SilentTalk

SilentTalk is a Python script that captures the screen, extract text from screen using Tesseract OCR (optical character recognition), and execute scripts to play sounds or generate Text-to-Speech responses based on the extracted text.

Features

Play a sound Execute pre-generated sound when the script detects specified text.
Text-to-Speech Response Generate a Text-To-Speech and play a generated text-to-speech using predefined sentences, when the script detects specified text.
two image processing mode You can choose between using OpenCV for image processing or converting the image to grayscale.

Prerequisites

Python Version 3.11. Download it here.
Tesseract Version 5.3.3 or higher. Download it here.
VoiceMeeter banana Download it here, installed and running
Voicevox software Version 0.14.7 or higher. Download it here, installed and running
EarTrumpet Download it here, installed and running

Installation

Follow these steps to install and set up SilentTalk.

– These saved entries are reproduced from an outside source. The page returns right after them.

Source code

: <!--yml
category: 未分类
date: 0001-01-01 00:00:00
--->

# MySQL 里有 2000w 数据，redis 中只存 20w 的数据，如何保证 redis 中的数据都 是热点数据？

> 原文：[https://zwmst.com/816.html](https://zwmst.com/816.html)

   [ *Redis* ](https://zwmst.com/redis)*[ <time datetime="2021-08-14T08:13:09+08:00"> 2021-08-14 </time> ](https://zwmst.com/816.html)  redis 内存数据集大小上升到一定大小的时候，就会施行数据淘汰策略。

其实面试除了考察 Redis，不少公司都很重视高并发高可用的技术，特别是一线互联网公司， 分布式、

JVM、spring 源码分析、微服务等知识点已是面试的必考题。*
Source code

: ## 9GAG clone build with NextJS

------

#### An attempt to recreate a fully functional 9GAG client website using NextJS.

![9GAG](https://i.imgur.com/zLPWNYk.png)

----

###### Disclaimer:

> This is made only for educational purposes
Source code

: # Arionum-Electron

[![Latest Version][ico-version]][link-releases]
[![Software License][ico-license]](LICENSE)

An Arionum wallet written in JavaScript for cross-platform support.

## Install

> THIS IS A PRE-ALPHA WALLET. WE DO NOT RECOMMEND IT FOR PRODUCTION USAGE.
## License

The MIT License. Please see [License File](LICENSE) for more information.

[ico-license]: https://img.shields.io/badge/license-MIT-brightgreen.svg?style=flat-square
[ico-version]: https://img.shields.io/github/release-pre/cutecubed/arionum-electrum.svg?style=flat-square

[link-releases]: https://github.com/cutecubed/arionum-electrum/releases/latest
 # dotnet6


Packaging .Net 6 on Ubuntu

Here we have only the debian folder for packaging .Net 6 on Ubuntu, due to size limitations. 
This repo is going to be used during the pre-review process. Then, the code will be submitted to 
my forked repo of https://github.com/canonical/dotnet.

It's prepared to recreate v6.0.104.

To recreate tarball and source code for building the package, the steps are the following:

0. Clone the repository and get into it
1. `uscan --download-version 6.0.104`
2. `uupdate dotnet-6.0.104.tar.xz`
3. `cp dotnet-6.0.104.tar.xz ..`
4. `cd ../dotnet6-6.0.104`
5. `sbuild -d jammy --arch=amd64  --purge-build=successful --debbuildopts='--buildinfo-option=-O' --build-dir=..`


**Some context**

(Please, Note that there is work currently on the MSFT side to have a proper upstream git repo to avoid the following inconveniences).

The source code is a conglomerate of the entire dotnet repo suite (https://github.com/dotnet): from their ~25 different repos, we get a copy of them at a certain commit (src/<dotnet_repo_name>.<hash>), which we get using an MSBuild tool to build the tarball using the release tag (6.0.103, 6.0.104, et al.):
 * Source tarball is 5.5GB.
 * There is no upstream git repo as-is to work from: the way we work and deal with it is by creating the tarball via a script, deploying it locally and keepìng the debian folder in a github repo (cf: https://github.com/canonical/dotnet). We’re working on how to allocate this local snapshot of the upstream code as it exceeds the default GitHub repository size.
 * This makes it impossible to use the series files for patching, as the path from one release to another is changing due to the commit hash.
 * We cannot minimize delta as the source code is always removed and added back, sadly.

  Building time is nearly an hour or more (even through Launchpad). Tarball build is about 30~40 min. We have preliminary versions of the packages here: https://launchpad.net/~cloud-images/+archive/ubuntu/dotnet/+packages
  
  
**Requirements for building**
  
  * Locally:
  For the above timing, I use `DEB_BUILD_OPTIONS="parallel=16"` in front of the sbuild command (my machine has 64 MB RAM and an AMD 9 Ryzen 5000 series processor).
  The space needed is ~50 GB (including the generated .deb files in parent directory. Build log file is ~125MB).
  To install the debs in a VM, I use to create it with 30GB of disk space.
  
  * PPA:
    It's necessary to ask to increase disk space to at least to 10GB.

Download Tesseract, EarTrumpet, VoiceMeeter banana(after you install VoiceMeeter banana you'll also need to restart your PC) and open VoiceVox.
For Tesseract, we need to install the program and add program to system path:
1. Open tesseract-ocr-w64-setup-5.3.3.xxx.exe and follow the installation steps until you reach Choose Install Location page.
2. On Choose Install Location page, by default it should have C:\Program Files\Tesseract-OCR in Destination Folder. If not paste this path below in Destination Folder.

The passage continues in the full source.